Horn looked at her. “No, not always cautious.”

She smiled shrewdly and nodded, as if she knew exactly what he meant.

Not always cautious enough.

41

More than anything, Alice Duggan wanted to die, to escape the pain. Her entire body seemed to be on fire. She couldn’t cry out, with the heavy tape over her mouth. She no longer even tried. Only lay still, listening to her own whimpers, praying for it all to end.

The bed creaked as the dark, lithe figure beside her moved to the side of the mattress and straightened up. She barely paid attention to it-to him-now. The pain was inside her forever, and he was merely a dark, moving shape in her nightmare. It was horrible, he was horrible, but even in horror, in terror, there was a saturation point. There must be!

And now there was the hope, the knowledge, that it would soon be over, that the nightmare the world had become would fade and disappear, as would she. Alice would no longer be Alice. Alice would be safe.

In the blurred lower edge of her vision she saw the lean figure standing before her dresser. Preening in the mirror?

No, picking up something. A statuette.

On Alice’s dresser were two twelve-inch-tall plaster figures: one was Fred Astaire, the other Ginger Rogers. Alice had fallen for them as soon as she’d laid eyes on them at the

Twenty-sixth Street flea market. They’d adorned her dresser for more than a year. Sometimes, when she was in a role that required a hairpiece, she used Fred as a wig stand.

But the nightmare intruder had reached toward the right side of the dresser. It was Ginger he was holding, hefting it in his hand as if testing for weight.

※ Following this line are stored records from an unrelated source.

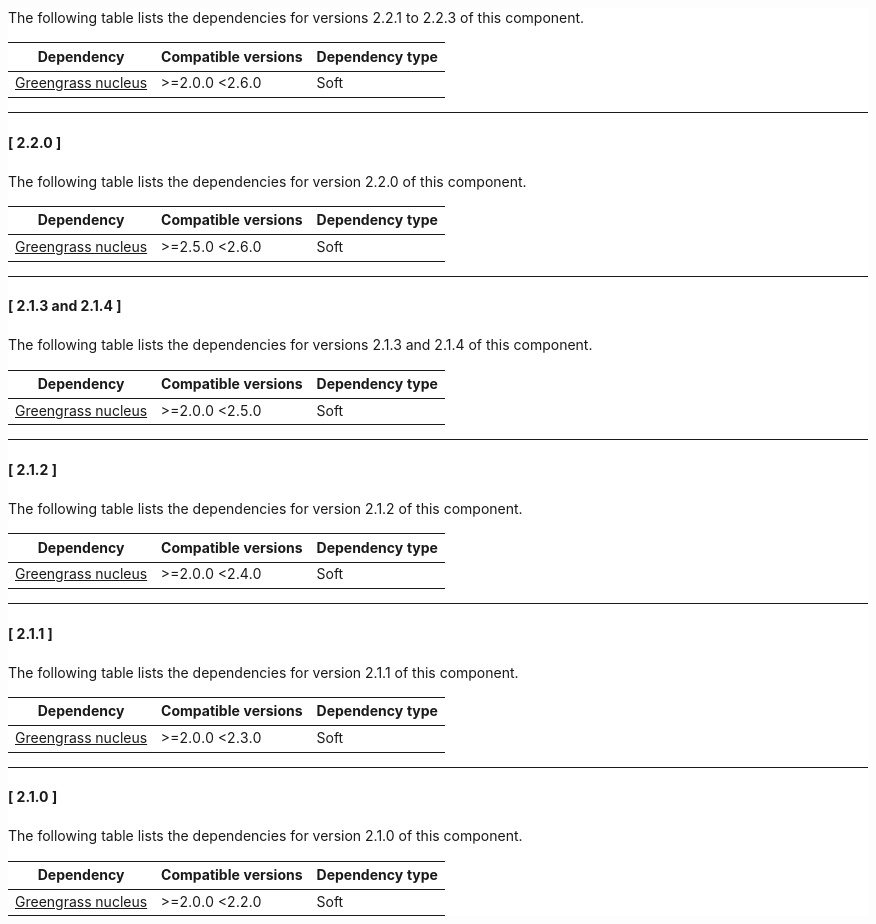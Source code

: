 The following table lists the dependencies for versions 2\.2\.1 to 2\.2\.3 of this component\.


| Dependency | Compatible versions | Dependency type | 
| --- | --- | --- | 
| [Greengrass nucleus](greengrass-nucleus-component.md) |  >=2\.0\.0 <2\.6\.0  | Soft | 

------
#### [ 2\.2\.0 ]

The following table lists the dependencies for version 2\.2\.0 of this component\.


| Dependency | Compatible versions | Dependency type | 
| --- | --- | --- | 
| [Greengrass nucleus](greengrass-nucleus-component.md) |  >=2\.5\.0 <2\.6\.0  | Soft | 

------
#### [ 2\.1\.3 and 2\.1\.4 ]

The following table lists the dependencies for versions 2\.1\.3 and 2\.1\.4 of this component\.


| Dependency | Compatible versions | Dependency type | 
| --- | --- | --- | 
| [Greengrass nucleus](greengrass-nucleus-component.md) |  >=2\.0\.0 <2\.5\.0  | Soft | 

------
#### [ 2\.1\.2 ]

The following table lists the dependencies for version 2\.1\.2 of this component\.


| Dependency | Compatible versions | Dependency type | 
| --- | --- | --- | 
| [Greengrass nucleus](greengrass-nucleus-component.md) |  >=2\.0\.0 <2\.4\.0  | Soft | 

------
#### [ 2\.1\.1 ]

The following table lists the dependencies for version 2\.1\.1 of this component\.


| Dependency | Compatible versions | Dependency type | 
| --- | --- | --- | 
| [Greengrass nucleus](greengrass-nucleus-component.md) |  >=2\.0\.0 <2\.3\.0  | Soft | 

------
#### [ 2\.1\.0 ]

The following table lists the dependencies for version 2\.1\.0 of this component\.


| Dependency | Compatible versions | Dependency type | 
| --- | --- | --- | 
| [Greengrass nucleus](greengrass-nucleus-component.md) |  >=2\.0\.0 <2\.2\.0  | Soft |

He returned to the bed where Alice lay whimpering.

She saw him raise Ginger and closed her eyes.

The heavy plaster statuette crushed the bridge of Alice’s nose. She felt blood spurt warmly from it and run down onto her neck. More blood began trickling at the back of her throat, then suddenly flowed heavily. She tried to spit it out, but the backwash from where it was blocked by the tape across her mouth made her swallow. She choked, gagged, frantically tried to spit out the blood again but couldn’t. The mattress and springs began shuddering and making a low, fluttering sound. Her body began to tremble and rock so hard she momentarily levitated off the bed.

The blood flow continued. She had no choice but to inhale, to try desperately to breathe. It was instinctual, automatic, to inhale and expect air. To struggle to live.

Alice began to drown.

“I knew this one,” Horn said to Marla. “Not personally. I saw her onstage. She was the stand-in for the star in Leave Her, Take Her, She’s Mine”

“Broadway?”

“Off.”

“Uhm.”

“Why did he beat as well as stab her?” Horn asked.

The Home Away had closed, and he and Marla were walking along dark streets to her subway stop. The media were alive with news of Alice Duggan’s murder. night spider on the hunt again! the Post proclaimed in a gigantic headline. The story was above the fold in the Times. There were long-winded speeches in the state capitol and at

City Hall about reviewing procedures to transfer prisoners. Television pundit panels wondered how it could be-how it could conceivably be-that a serial killer so lethal hadn’t been under constant guard and in direct view of law enforcement eyeballs. Was it incompetency or conspiracy that had led to Mandle’s escape? Alice Duggan’s parents in Pittsburgh were interviewed every time they ventured out of their house. “New York,” Rollie Larkin had remarked dryly to Horn in his office, “is getting press like John Rocker’s revenge.”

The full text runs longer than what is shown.